» EXERCISE REQUIREMENTS: Every line below should be duplicated exactly.

= Beginning of Section =

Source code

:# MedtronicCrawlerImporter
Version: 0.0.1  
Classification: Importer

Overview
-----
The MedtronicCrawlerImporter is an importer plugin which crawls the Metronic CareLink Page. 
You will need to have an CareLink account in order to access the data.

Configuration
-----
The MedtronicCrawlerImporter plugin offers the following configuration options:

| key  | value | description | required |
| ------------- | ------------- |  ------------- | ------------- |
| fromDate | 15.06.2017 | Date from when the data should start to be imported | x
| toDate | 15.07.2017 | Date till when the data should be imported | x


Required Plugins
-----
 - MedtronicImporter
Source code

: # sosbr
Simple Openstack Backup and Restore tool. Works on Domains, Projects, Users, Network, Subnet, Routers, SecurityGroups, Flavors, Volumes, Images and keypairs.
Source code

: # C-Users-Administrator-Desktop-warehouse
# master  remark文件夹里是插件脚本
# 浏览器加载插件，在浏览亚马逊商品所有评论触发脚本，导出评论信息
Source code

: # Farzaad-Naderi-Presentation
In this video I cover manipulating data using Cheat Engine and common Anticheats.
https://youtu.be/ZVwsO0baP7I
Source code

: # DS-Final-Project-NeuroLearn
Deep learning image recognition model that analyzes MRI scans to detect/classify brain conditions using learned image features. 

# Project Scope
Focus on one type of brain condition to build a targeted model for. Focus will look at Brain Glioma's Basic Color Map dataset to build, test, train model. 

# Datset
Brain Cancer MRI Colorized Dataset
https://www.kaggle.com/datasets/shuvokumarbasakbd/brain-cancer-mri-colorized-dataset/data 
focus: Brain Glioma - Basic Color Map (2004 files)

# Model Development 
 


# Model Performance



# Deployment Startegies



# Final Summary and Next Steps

= End of Section =

» SOLUTION FOR THIS TASK:
Source code

:# MedtronicCrawlerImporter
Version: 0.0.1  
Classification: Importer

Overview
-----
The MedtronicCrawlerImporter is an importer plugin which crawls the Metronic CareLink Page. 
You will need to have an CareLink account in order to access the data.

Configuration
-----
The MedtronicCrawlerImporter plugin offers the following configuration options:

| key  | value | description | required |
| ------------- | ------------- |  ------------- | ------------- |
| fromDate | 15.06.2017 | Date from when the data should start to be imported | x
| toDate | 15.07.2017 | Date till when the data should be imported | x


Required Plugins
-----
 - MedtronicImporter
Source code

: # sosbr
Simple Openstack Backup and Restore tool. Works on Domains, Projects, Users, Network, Subnet, Routers, SecurityGroups, Flavors, Volumes, Images and keypairs.
Source code

: # C-Users-Administrator-Desktop-warehouse
# master  remark文件夹里是插件脚本
# 浏览器加载插件，在浏览亚马逊商品所有评论触发脚本，导出评论信息
Source code

: # Farzaad-Naderi-Presentation
In this video I cover manipulating data using Cheat Engine and common Anticheats.
https://youtu.be/ZVwsO0baP7I
Source code

: # DS-Final-Project-NeuroLearn
Deep learning image recognition model that analyzes MRI scans to detect/classify brain conditions using learned image features. 

# Project Scope
Focus on one type of brain condition to build a targeted model for. Focus will look at Brain Glioma's Basic Color Map dataset to build, test, train model. 

# Datset
Brain Cancer MRI Colorized Dataset
https://www.kaggle.com/datasets/shuvokumarbasakbd/brain-cancer-mri-colorized-dataset/data 
focus: Brain Glioma - Basic Color Map (2004 files)

# Model Development 
 


# Model Performance



# Deployment Startegies



# Final Summary and Next Steps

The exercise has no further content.